Translate

2010/07/29

施策を国民がチェックできない偽装『民主』国家

 千葉法務大臣の死刑執行のニュースが、いまだに、喉元に引っかかったまま消化できないでいる。

 死刑廃止論者として、国外にまで名が知られていた千葉法相が、自分一人で判断して下した結果だったとは到底思えないからだ。
 だとしたら、本当に決定権を握っているのは、いったい誰なのだろう?
 考えられるのは、法務省の上層官僚だけだ。
 有権者による、民主的な手続きを通して選ばれたわけでもない、官僚たちには、いったい、どれだけの「政治的権力」があるのだろう、と空恐ろしく感じるのが、今回のニュースだ。

 官僚とは、人権保護を市場の原理とする西洋の民主制度においては、まさに「公僕」そのものの役割を果たすことを期待される。
「公僕」とは、人に仕え、人のために働く僕である、ということだ。
そして、そのために「法」がある。人々に「公表された」法律、国会という、人々が「選んだ」代表者によって立法された法律を順守しして、それに基づいて、人々の人権を守ることを旨として働くのが本来の「公僕としての官僚らの役割だ。

 死刑問題は非常にセンシティブな問題である。

 ヨーロッパ連合は、死刑制度を維持している国の参加を認めていない。
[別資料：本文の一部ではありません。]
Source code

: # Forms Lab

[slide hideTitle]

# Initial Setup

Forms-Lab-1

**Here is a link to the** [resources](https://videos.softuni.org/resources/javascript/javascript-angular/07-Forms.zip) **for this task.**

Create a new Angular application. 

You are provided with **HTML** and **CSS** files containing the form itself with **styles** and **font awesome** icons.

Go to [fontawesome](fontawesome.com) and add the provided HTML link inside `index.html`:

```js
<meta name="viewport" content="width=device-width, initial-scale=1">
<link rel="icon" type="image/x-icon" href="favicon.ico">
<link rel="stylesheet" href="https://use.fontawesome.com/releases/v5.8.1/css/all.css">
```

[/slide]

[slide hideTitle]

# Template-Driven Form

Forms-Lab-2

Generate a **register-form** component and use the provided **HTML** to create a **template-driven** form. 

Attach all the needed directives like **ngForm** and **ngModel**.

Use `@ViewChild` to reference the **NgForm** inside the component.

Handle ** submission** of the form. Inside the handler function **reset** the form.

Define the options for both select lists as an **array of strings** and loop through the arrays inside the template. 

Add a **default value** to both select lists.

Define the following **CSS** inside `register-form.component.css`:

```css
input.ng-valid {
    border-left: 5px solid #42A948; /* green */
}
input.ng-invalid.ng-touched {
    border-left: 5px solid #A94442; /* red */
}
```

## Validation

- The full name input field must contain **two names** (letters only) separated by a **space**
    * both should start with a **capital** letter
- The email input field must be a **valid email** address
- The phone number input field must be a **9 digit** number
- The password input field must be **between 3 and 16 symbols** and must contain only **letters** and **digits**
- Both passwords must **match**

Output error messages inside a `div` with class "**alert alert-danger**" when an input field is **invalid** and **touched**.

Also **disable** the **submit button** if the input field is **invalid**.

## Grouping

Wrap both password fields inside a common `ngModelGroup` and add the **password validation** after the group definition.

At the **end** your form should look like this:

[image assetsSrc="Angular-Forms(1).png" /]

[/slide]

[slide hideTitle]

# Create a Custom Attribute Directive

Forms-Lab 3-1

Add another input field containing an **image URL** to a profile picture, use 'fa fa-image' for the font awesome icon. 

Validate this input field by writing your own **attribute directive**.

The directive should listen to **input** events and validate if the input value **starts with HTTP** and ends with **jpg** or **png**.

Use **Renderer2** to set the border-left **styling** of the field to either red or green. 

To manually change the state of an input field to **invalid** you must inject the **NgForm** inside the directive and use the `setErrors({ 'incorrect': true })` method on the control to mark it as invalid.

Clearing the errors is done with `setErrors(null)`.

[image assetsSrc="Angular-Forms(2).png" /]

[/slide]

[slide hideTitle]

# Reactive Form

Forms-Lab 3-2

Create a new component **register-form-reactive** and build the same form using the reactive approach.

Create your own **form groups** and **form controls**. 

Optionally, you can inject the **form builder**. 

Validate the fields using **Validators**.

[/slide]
後発の開発途上国家、非西洋の国々の中にも、死刑制度を廃止する国は増えてきている。

 無期懲役は、すでに、それだけで、自由を奪っているわけで、人権の大半を奪われた状態で生きることを意味している。しかも、人が裁く裁判に、100%間違いがないとは言い切れない。死刑は、刑を執行してしまったら取り返しがつかないことになるという意味でも、慎重さが問われる。犯罪の被害者の痛みは、その犯罪を犯した人を「殺せば」済む、というものではないはずだ。

 怖いのは、そういう議論がいくら社会一般の人々の間で繰り返されていても、顔も見えず、資格も明らかでなく、責任は大臣になすりつけて済ますことのできる官僚たちの判断が、何の法的な根拠もなく実行されているのではないのか、ということだ。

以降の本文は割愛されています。